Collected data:

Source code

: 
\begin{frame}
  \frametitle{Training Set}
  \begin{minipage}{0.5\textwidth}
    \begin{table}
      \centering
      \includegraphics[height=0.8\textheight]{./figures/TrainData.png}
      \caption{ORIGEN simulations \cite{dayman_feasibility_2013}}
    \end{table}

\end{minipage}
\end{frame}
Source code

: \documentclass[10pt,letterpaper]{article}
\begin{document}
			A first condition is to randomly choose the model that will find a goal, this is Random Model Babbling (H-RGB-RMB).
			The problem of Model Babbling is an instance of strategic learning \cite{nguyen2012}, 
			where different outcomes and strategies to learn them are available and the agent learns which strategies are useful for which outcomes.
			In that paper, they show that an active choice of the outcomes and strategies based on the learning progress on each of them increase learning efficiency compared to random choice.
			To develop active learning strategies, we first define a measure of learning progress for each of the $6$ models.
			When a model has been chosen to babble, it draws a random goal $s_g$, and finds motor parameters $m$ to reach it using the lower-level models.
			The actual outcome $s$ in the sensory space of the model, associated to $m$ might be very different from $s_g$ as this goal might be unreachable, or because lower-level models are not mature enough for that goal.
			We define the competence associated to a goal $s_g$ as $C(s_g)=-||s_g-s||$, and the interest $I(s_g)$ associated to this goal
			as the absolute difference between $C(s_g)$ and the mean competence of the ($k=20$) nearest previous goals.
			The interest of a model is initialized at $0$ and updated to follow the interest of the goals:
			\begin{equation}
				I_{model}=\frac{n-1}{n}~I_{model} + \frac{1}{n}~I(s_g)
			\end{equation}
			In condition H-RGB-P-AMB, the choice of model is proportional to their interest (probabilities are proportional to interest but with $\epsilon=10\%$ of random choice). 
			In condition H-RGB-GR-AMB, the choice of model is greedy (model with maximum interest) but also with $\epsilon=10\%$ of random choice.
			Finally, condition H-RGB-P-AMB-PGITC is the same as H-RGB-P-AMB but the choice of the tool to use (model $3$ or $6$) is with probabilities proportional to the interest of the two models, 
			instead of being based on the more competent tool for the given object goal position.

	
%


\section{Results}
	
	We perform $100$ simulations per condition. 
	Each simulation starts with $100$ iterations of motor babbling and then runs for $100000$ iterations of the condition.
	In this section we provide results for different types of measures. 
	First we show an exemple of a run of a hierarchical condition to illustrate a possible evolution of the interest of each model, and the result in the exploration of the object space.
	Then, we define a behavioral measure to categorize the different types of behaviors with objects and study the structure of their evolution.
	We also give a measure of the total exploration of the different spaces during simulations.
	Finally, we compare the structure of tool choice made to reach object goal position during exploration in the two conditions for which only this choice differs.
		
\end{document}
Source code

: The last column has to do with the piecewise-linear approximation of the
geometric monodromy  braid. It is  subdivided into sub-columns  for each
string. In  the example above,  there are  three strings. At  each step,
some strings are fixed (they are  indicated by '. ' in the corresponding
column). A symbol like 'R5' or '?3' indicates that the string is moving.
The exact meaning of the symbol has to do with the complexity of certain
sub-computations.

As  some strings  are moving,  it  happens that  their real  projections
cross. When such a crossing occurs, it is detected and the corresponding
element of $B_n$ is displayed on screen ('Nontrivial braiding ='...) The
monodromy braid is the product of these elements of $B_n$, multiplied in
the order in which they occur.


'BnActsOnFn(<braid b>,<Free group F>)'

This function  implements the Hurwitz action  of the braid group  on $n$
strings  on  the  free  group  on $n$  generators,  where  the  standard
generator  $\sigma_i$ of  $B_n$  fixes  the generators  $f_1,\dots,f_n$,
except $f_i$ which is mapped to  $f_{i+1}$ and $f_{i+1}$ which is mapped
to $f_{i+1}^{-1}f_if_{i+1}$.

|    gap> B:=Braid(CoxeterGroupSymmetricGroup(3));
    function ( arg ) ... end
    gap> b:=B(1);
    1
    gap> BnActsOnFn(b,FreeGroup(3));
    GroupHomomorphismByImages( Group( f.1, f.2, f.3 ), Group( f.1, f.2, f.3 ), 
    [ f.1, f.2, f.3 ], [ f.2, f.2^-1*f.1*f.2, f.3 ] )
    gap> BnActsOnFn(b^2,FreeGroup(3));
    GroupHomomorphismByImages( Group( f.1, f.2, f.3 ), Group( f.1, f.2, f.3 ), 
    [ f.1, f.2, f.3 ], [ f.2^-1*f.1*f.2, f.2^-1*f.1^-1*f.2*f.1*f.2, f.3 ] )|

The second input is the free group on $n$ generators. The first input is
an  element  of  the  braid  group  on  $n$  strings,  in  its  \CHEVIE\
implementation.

__What is needed__: The expected response is the full data, reproduced exactly.

__Completed exercise__:
Source code

: 
\begin{frame}
  \frametitle{Training Set}
  \begin{minipage}{0.5\textwidth}
    \begin{table}
      \centering
      \includegraphics[height=0.8\textheight]{./figures/TrainData.png}
      \caption{ORIGEN simulations \cite{dayman_feasibility_2013}}
    \end{table}

\end{minipage}
\end{frame}
Source code

: \documentclass[10pt,letterpaper]{article}
\begin{document}
			A first condition is to randomly choose the model that will find a goal, this is Random Model Babbling (H-RGB-RMB).
			The problem of Model Babbling is an instance of strategic learning \cite{nguyen2012}, 
			where different outcomes and strategies to learn them are available and the agent learns which strategies are useful for which outcomes.
			In that paper, they show that an active choice of the outcomes and strategies based on the learning progress on each of them increase learning efficiency compared to random choice.
			To develop active learning strategies, we first define a measure of learning progress for each of the $6$ models.
			When a model has been chosen to babble, it draws a random goal $s_g$, and finds motor parameters $m$ to reach it using the lower-level models.
			The actual outcome $s$ in the sensory space of the model, associated to $m$ might be very different from $s_g$ as this goal might be unreachable, or because lower-level models are not mature enough for that goal.
			We define the competence associated to a goal $s_g$ as $C(s_g)=-||s_g-s||$, and the interest $I(s_g)$ associated to this goal
			as the absolute difference between $C(s_g)$ and the mean competence of the ($k=20$) nearest previous goals.
			The interest of a model is initialized at $0$ and updated to follow the interest of the goals:
			\begin{equation}
				I_{model}=\frac{n-1}{n}~I_{model} + \frac{1}{n}~I(s_g)
			\end{equation}
			In condition H-RGB-P-AMB, the choice of model is proportional to their interest (probabilities are proportional to interest but with $\epsilon=10\%$ of random choice). 
			In condition H-RGB-GR-AMB, the choice of model is greedy (model with maximum interest) but also with $\epsilon=10\%$ of random choice.
			Finally, condition H-RGB-P-AMB-PGITC is the same as H-RGB-P-AMB but the choice of the tool to use (model $3$ or $6$) is with probabilities proportional to the interest of the two models, 
			instead of being based on the more competent tool for the given object goal position.

	
%


\section{Results}
	
	We perform $100$ simulations per condition. 
	Each simulation starts with $100$ iterations of motor babbling and then runs for $100000$ iterations of the condition.
	In this section we provide results for different types of measures. 
	First we show an exemple of a run of a hierarchical condition to illustrate a possible evolution of the interest of each model, and the result in the exploration of the object space.
	Then, we define a behavioral measure to categorize the different types of behaviors with objects and study the structure of their evolution.
	We also give a measure of the total exploration of the different spaces during simulations.
	Finally, we compare the structure of tool choice made to reach object goal position during exploration in the two conditions for which only this choice differs.
		
\end{document}
Source code

: The last column has to do with the piecewise-linear approximation of the
geometric monodromy  braid. It is  subdivided into sub-columns  for each
string. In  the example above,  there are  three strings. At  each step,
some strings are fixed (they are  indicated by '. ' in the corresponding
column). A symbol like 'R5' or '?3' indicates that the string is moving.
The exact meaning of the symbol has to do with the complexity of certain
sub-computations.

As  some strings  are moving,  it  happens that  their real  projections
cross. When such a crossing occurs, it is detected and the corresponding
element of $B_n$ is displayed on screen ('Nontrivial braiding ='...) The
monodromy braid is the product of these elements of $B_n$, multiplied in
the order in which they occur.


'BnActsOnFn(<braid b>,<Free group F>)'

This function  implements the Hurwitz action  of the braid group  on $n$
strings  on  the  free  group  on $n$  generators,  where  the  standard
generator  $\sigma_i$ of  $B_n$  fixes  the generators  $f_1,\dots,f_n$,
except $f_i$ which is mapped to  $f_{i+1}$ and $f_{i+1}$ which is mapped
to $f_{i+1}^{-1}f_if_{i+1}$.

|    gap> B:=Braid(CoxeterGroupSymmetricGroup(3));
    function ( arg ) ... end
    gap> b:=B(1);
    1
    gap> BnActsOnFn(b,FreeGroup(3));
    GroupHomomorphismByImages( Group( f.1, f.2, f.3 ), Group( f.1, f.2, f.3 ), 
    [ f.1, f.2, f.3 ], [ f.2, f.2^-1*f.1*f.2, f.3 ] )
    gap> BnActsOnFn(b^2,FreeGroup(3));
    GroupHomomorphismByImages( Group( f.1, f.2, f.3 ), Group( f.1, f.2, f.3 ), 
    [ f.1, f.2, f.3 ], [ f.2^-1*f.1*f.2, f.2^-1*f.1^-1*f.2*f.1*f.2, f.3 ] )|

The second input is the free group on $n$ generators. The first input is
an  element  of  the  braid  group  on  $n$  strings,  in  its  \CHEVIE\
implementation.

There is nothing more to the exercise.